There is one nonprofit residential program in my state for PTSD treatment, the On-Site Academy in Gardner, MA — often mentioned now by First Responders speaking publicly about their PTSD sometimes in articles/other press, and also in some of the cases I’ve prepped.
On their website they note many of the staffers are First Responders/former First Responders which seems to be an important part of the treatment process because they obviously know where their patients are coming from. However, their website warns for prospective patients to check and see how much their employers/city/towns will pay and what their union will cover. They have a limited amount of financial aid/scholarships and they do not accept health insurance. The rest must be out of pocket on a credit card and and 5-day program as of April 2019, was about $2K USD. Pretty steep.
Adcare and some of the other private counseling services/residential treatment programs also offer substance abuse programs for First Responders but it’s unclear if these programs also can/will address the PTSD that often leads and become intertwined with chronic substance abuse.
As previously noted, there is some medical help available in different hospitals in and around our metropolitan area where I live — but you have to go through the system which may prove both problematic and overwhelming for someone struggling with PTSD. I am unsure what is available in other parts of the country. It seems thin here and my city, the Boston-area has a lot of hospitals and medical research located here.

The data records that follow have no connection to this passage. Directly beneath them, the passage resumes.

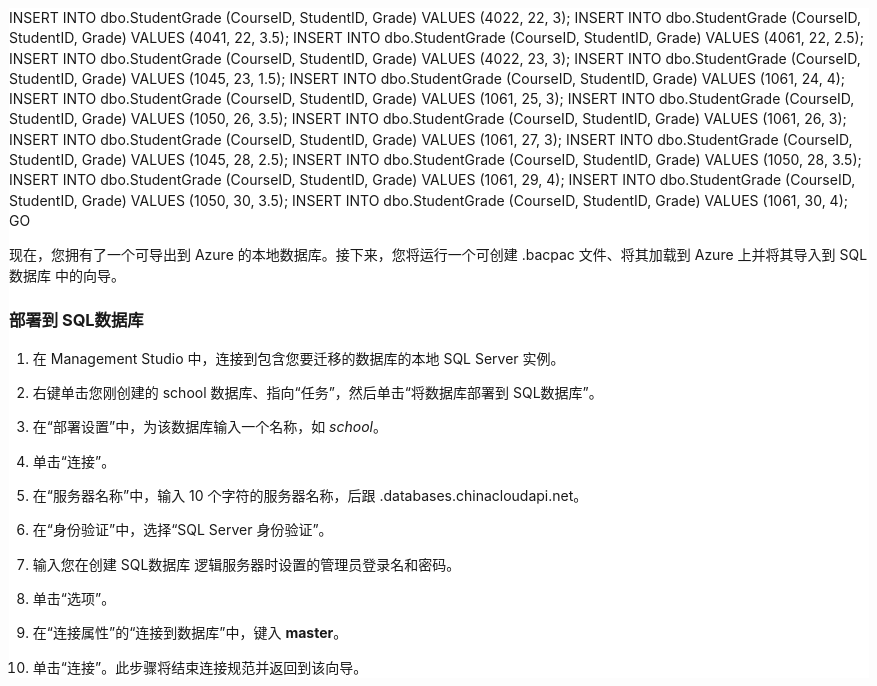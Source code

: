 INSERT INTO dbo.StudentGrade (CourseID, StudentID, Grade)
VALUES (4022, 22, 3);
INSERT INTO dbo.StudentGrade (CourseID, StudentID, Grade)
VALUES (4041, 22, 3.5);
INSERT INTO dbo.StudentGrade (CourseID, StudentID, Grade)
VALUES (4061, 22, 2.5);
INSERT INTO dbo.StudentGrade (CourseID, StudentID, Grade)
VALUES (4022, 23, 3);
INSERT INTO dbo.StudentGrade (CourseID, StudentID, Grade)
VALUES (1045, 23, 1.5);
INSERT INTO dbo.StudentGrade (CourseID, StudentID, Grade)
VALUES (1061, 24, 4);
INSERT INTO dbo.StudentGrade (CourseID, StudentID, Grade)
VALUES (1061, 25, 3);
INSERT INTO dbo.StudentGrade (CourseID, StudentID, Grade)
VALUES (1050, 26, 3.5);
INSERT INTO dbo.StudentGrade (CourseID, StudentID, Grade)
VALUES (1061, 26, 3);
INSERT INTO dbo.StudentGrade (CourseID, StudentID, Grade)
VALUES (1061, 27, 3);
INSERT INTO dbo.StudentGrade (CourseID, StudentID, Grade)
VALUES (1045, 28, 2.5);
INSERT INTO dbo.StudentGrade (CourseID, StudentID, Grade)
VALUES (1050, 28, 3.5);
INSERT INTO dbo.StudentGrade (CourseID, StudentID, Grade)
VALUES (1061, 29, 4);
INSERT INTO dbo.StudentGrade (CourseID, StudentID, Grade)
VALUES (1050, 30, 3.5);
INSERT INTO dbo.StudentGrade (CourseID, StudentID, Grade)
VALUES (1061, 30, 4);
GO
</pre></div>

现在，您拥有了一个可导出到 Azure 的本地数据库。接下来，您将运行一个可创建 .bacpac 文件、将其加载到 Azure 上并将其导入到 SQL数据库 中的向导。

### <span id="DeployDB"></span></a>部署到 SQL数据库

1.  在 Management Studio 中，连接到包含您要迁移的数据库的本地 SQL Server 实例。

2.  右键单击您刚创建的 school 数据库、指向“任务”，然后单击“将数据库部署到 SQL数据库”。

3.  在“部署设置”中，为该数据库输入一个名称，如 *school*。

4.  单击“连接”。

5.  在“服务器名称”中，输入 10 个字符的服务器名称，后跟 .databases.chinacloudapi.net。

6.  在“身份验证”中，选择“SQL Server 身份验证”。

7.  输入您在创建 SQL数据库 逻辑服务器时设置的管理员登录名和密码。

8.  单击“选项”。

9.  在“连接属性”的“连接到数据库”中，键入 **master**。

10. 单击“连接”。此步骤将结束连接规范并返回到该向导。
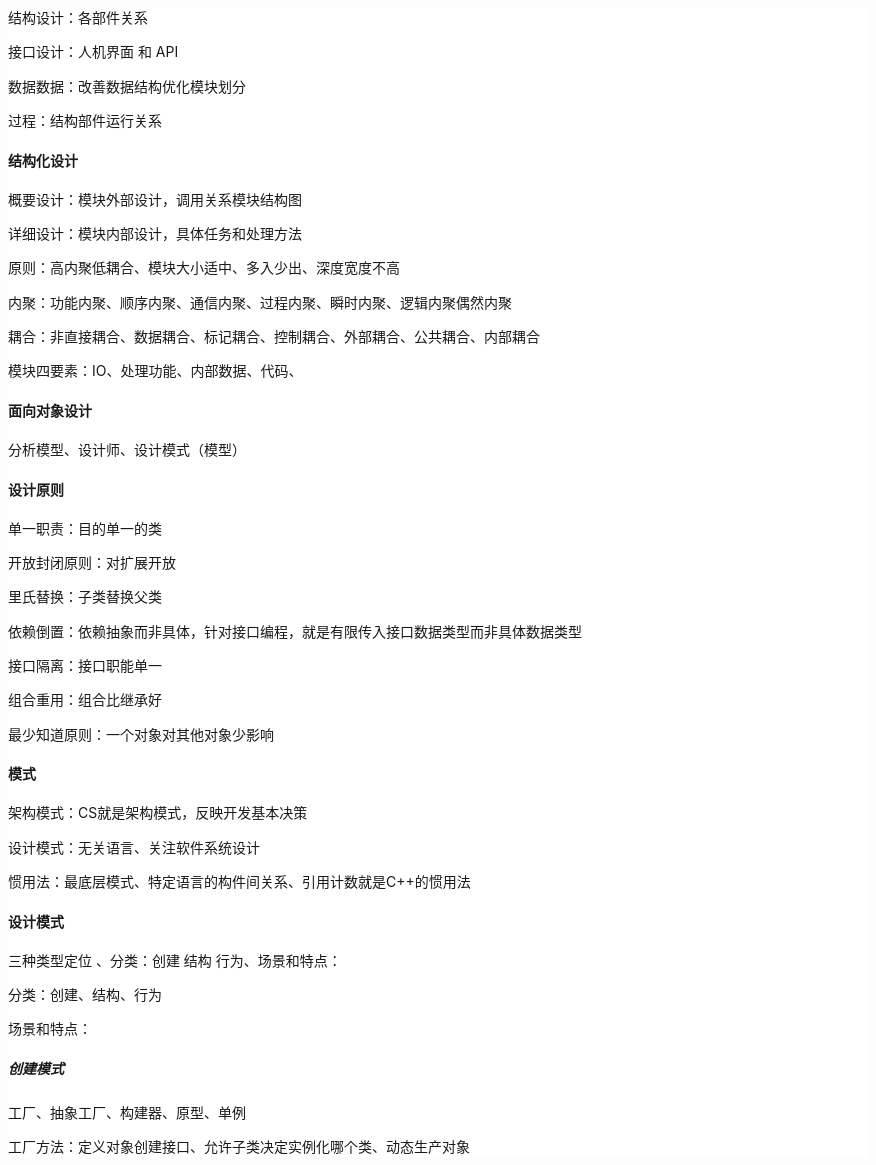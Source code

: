 结构设计：各部件关系

接口设计：人机界面 和 API

数据数据：改善数据结构优化模块划分

过程：结构部件运行关系

#### 结构化设计

概要设计：模块外部设计，调用关系模块结构图

详细设计：模块内部设计，具体任务和处理方法

原则：高内聚低耦合、模块大小适中、多入少出、深度宽度不高

内聚：功能内聚、顺序内聚、通信内聚、过程内聚、瞬时内聚、逻辑内聚偶然内聚

耦合：非直接耦合、数据耦合、标记耦合、控制耦合、外部耦合、公共耦合、内部耦合

模块四要素：IO、处理功能、内部数据、代码、

#### 面向对象设计

分析模型、设计师、设计模式（模型）

#### 设计原则

单一职责：目的单一的类

开放封闭原则：对扩展开放

里氏替换：子类替换父类

依赖倒置：依赖抽象而非具体，针对接口编程，就是有限传入接口数据类型而非具体数据类型

接口隔离：接口职能单一

组合重用：组合比继承好

最少知道原则：一个对象对其他对象少影响

#### 模式

架构模式：CS就是架构模式，反映开发基本决策

设计模式：无关语言、关注软件系统设计

惯用法：最底层模式、特定语言的构件间关系、引用计数就是C++的惯用法

#### 设计模式

三种类型定位 、分类：创建 结构 行为、场景和特点：

分类：创建、结构、行为

场景和特点：

##### 创建模式

工厂、抽象工厂、构建器、原型、单例

工厂方法：定义对象创建接口、允许子类决定实例化哪个类、动态生产对象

Partners one of the larger hospital groups in my city/metropolitan Boston area/Eastern Massachusetts, does offer a PTSD program for First Responders through a mental health facility McLean Hospital, which it acquired awhile ago. McLean sadly has a long and often infamous reputation. Many local First Responders may be reluctant to go to a special program there just because of the stigma associated with going there and in general there needs to be removal of the stigma for first responders getting treatment for PTSD and related mental health issues. To note, the new Boston Police Chief recently went public with removing this stigma about getting help and it’s a first step. But a lot more needs to be done.

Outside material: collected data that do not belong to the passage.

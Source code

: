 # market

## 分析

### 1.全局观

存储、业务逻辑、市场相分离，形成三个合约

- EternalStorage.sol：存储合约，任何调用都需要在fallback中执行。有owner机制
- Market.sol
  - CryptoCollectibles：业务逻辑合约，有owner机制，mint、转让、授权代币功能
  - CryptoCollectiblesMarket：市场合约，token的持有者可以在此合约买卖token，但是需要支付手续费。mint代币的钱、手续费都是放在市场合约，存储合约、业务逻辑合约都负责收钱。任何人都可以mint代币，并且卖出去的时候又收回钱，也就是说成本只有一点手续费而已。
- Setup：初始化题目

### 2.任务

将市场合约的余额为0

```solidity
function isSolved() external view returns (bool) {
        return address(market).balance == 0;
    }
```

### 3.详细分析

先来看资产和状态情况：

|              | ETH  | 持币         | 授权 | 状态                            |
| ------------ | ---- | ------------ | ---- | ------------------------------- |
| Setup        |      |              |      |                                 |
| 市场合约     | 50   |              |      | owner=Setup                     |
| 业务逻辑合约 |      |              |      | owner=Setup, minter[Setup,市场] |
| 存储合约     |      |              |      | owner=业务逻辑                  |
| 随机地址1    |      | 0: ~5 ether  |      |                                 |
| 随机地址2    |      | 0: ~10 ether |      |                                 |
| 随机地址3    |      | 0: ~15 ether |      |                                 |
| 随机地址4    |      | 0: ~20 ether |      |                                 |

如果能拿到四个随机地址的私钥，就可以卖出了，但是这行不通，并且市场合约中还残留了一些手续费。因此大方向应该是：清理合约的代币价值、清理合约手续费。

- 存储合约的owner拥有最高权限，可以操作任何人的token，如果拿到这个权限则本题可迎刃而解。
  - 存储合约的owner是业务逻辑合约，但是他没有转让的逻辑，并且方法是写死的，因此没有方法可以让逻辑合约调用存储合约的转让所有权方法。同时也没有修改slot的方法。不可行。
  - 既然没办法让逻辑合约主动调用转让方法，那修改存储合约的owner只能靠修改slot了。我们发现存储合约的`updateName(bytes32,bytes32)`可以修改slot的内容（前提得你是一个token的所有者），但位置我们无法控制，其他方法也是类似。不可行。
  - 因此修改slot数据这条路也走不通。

Programs offered by hospitals/their affiliations will have both positives and negatives — positives — I’m thinking positive, in that they are covered by health insurance, at least partially but negative in the sense that they are not staffed by First Responders/former First Responders so there is that removal of the importance and connection of having that same cultural experience that only First Responders share. To note, the IAFF Firefighters Union also have a PTSD treatment program/facility in Maryland but again this through the union. Right now, I have not been able to find a similar program through online searching for Police or EMTs/EMS/Paramedics.
Sadly these days, in many places it is a struggle just to get First Responders basic medical coverage/insurance to pay for certain tests and treatment — because many First Responders are at a higher risk for certain cancers — mostly this is for firefighters because of routine exposure to toxic, hazardous chemicals, etc.

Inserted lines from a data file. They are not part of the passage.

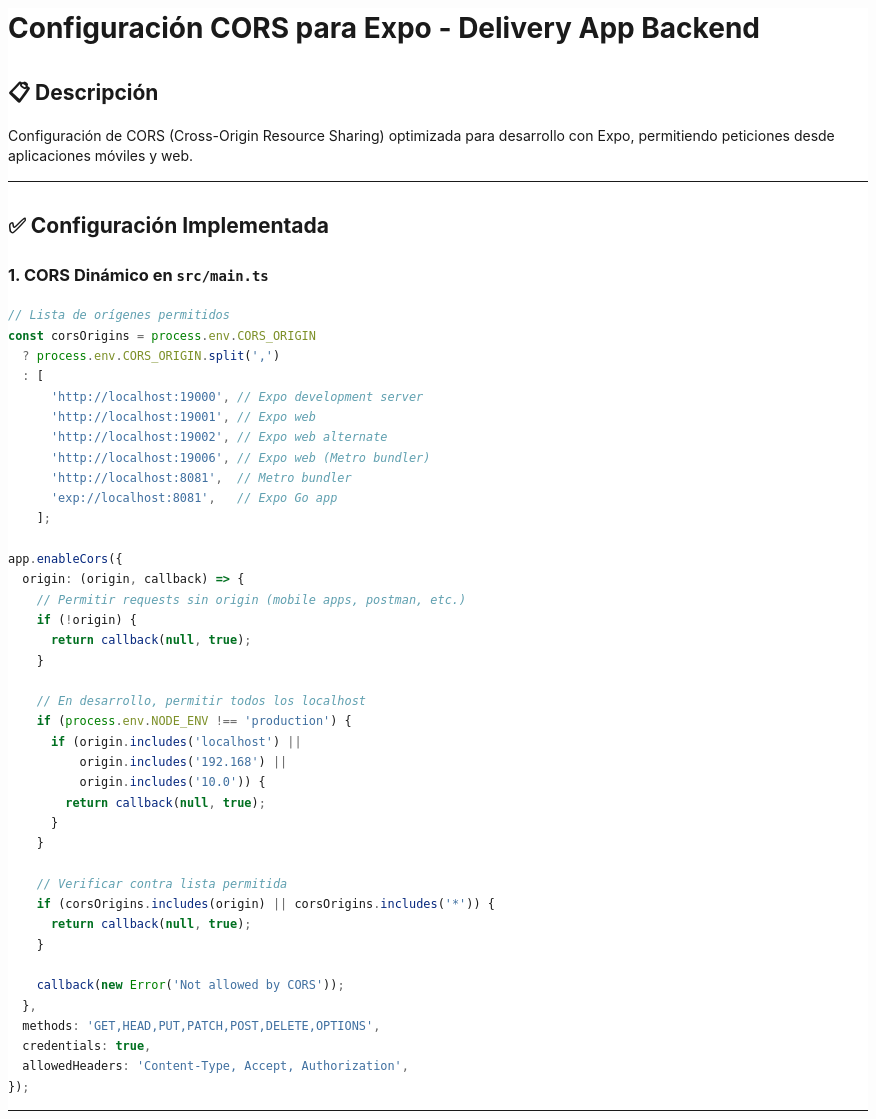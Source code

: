 # Configuración CORS para Expo - Delivery App Backend

## 📋 Descripción

Configuración de CORS (Cross-Origin Resource Sharing) optimizada para desarrollo con Expo, permitiendo peticiones desde aplicaciones móviles y web.

---

## ✅ Configuración Implementada

### 1. CORS Dinámico en `src/main.ts`

```typescript
// Lista de orígenes permitidos
const corsOrigins = process.env.CORS_ORIGIN
  ? process.env.CORS_ORIGIN.split(',')
  : [
      'http://localhost:19000', // Expo development server
      'http://localhost:19001', // Expo web
      'http://localhost:19002', // Expo web alternate
      'http://localhost:19006', // Expo web (Metro bundler)
      'http://localhost:8081',  // Metro bundler
      'exp://localhost:8081',   // Expo Go app
    ];

app.enableCors({
  origin: (origin, callback) => {
    // Permitir requests sin origin (mobile apps, postman, etc.)
    if (!origin) {
      return callback(null, true);
    }
    
    // En desarrollo, permitir todos los localhost
    if (process.env.NODE_ENV !== 'production') {
      if (origin.includes('localhost') || 
          origin.includes('192.168') || 
          origin.includes('10.0')) {
        return callback(null, true);
      }
    }
    
    // Verificar contra lista permitida
    if (corsOrigins.includes(origin) || corsOrigins.includes('*')) {
      return callback(null, true);
    }
    
    callback(new Error('Not allowed by CORS'));
  },
  methods: 'GET,HEAD,PUT,PATCH,POST,DELETE,OPTIONS',
  credentials: true,
  allowedHeaders: 'Content-Type, Accept, Authorization',
});
```

---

First Responders are people who take on a lot: emotionally and mentally, as well as physically to protect the public. We need to remove the stigma and get them specialized treatment for PTSD and related mental health issues that is paid for by their employers — so they can remain healthy. And yes essentially I’m advocating that taxpayers need to kick in and help cover this expense — these are the folks that are keeping us safe we need to get them sufficient medical and mental health care.
Training of First Responders to help members of the general public is very important but treating them for this cumulative stress earned on the job is very important as well.